= Curt Chaplin =

American TV and radio personality

Curt Chaplin is an American TV personality and baseball documentary narrator. He began his career as a radio news and sports reporter in New York City in the 1970s, later becoming a New York radio personality, working with Howard Cosell, Don Imus, Howard Stern and many others, and was the sports reporter/sidekick on WNEW-FM's popular Rock 'n Roll Morning Show from 1986 to 1991.

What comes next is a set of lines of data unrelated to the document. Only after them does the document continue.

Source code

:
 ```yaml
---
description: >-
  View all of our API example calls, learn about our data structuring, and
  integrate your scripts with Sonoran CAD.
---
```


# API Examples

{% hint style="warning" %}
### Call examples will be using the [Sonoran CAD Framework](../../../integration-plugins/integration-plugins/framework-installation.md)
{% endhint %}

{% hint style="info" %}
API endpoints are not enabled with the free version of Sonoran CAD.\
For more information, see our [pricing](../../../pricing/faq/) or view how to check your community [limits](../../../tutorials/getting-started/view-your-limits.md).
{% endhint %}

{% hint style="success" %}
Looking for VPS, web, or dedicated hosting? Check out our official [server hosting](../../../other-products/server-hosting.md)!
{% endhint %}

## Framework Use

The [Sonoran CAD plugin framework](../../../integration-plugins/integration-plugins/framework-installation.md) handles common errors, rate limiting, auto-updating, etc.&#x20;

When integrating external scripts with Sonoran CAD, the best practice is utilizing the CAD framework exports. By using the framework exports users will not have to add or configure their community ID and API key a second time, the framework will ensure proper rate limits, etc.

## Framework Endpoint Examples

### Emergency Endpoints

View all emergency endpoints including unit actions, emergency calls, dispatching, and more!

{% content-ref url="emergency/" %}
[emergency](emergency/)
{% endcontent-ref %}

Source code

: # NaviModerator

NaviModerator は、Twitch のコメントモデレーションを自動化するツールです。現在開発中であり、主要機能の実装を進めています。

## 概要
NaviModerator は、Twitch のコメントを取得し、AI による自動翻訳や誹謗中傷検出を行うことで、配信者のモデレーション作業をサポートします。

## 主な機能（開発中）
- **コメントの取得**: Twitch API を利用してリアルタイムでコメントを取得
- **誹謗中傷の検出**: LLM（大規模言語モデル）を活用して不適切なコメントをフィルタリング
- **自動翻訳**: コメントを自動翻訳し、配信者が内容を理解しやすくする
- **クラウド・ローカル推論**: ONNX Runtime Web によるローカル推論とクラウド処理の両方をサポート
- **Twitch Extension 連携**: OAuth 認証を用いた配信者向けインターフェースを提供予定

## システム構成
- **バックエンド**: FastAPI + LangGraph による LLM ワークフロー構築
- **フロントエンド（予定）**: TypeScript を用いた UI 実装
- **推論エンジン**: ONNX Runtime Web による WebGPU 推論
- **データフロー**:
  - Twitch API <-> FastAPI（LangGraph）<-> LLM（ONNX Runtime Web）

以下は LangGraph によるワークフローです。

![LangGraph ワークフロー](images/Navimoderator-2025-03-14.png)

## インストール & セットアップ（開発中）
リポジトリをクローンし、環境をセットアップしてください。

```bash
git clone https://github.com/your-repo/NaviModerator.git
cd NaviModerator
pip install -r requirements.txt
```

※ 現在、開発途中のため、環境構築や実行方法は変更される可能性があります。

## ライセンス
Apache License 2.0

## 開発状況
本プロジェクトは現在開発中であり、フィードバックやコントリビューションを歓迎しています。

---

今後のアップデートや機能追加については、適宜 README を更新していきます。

Chaplin claims to have provided via cassette recording an audio play-by-play for one of the most famous moments in American sports history—the Miracle on Ice hockey game during the 1980 Winter Olympics at Lake Placid, New York. The underdog United States national team defeated the Soviet Union national team 4–3 in the semifinal round, beating a team that had won six of the previous seven Olympic gold medals. Chaplin, in an interview, notes that he was assigned to cover the game as a sports reporter for ABC News Radio, not a play-by-play announcer. However, he thought the game might be significant and found a spot near a TV camera to stand and narrate the game into his cassette recorder. His call of the game is now part of an exhibit about the game at the Hockey Hall of Fame.

Chaplin has voiced numerous national commercials and home videos, as well as documentaries for Major League Baseball, including the current series Baseball's Seasons. From 1982 until 1992, he served as the announcer for the USA Network's long-running USA Cartoon Express animation block. During the 1988–89 season, he served as host of the syndicated sports game show Grandstand (for which his former WNEW colleague Dave Herman served as announcer), and hosted the popular ESPN sports trivia game show "Designated Hitter" in 1993–94.

Chaplin served in the dual role of courtroom announcer and on-camera court reporter for the nationally syndicated TV series, The People's Court, for the first 19 seasons of the 1997 revival before the return of original court reporter Doug Llewelyn on the revived series' 20th season; he remained the show's announcer until its cancellation in July 2023.

As of 2023, he is now the announcer of Justice for the People with Judge Milian, Mathis Court with Judge Mathis and Equal Justice with Judge Eboni K. Williams.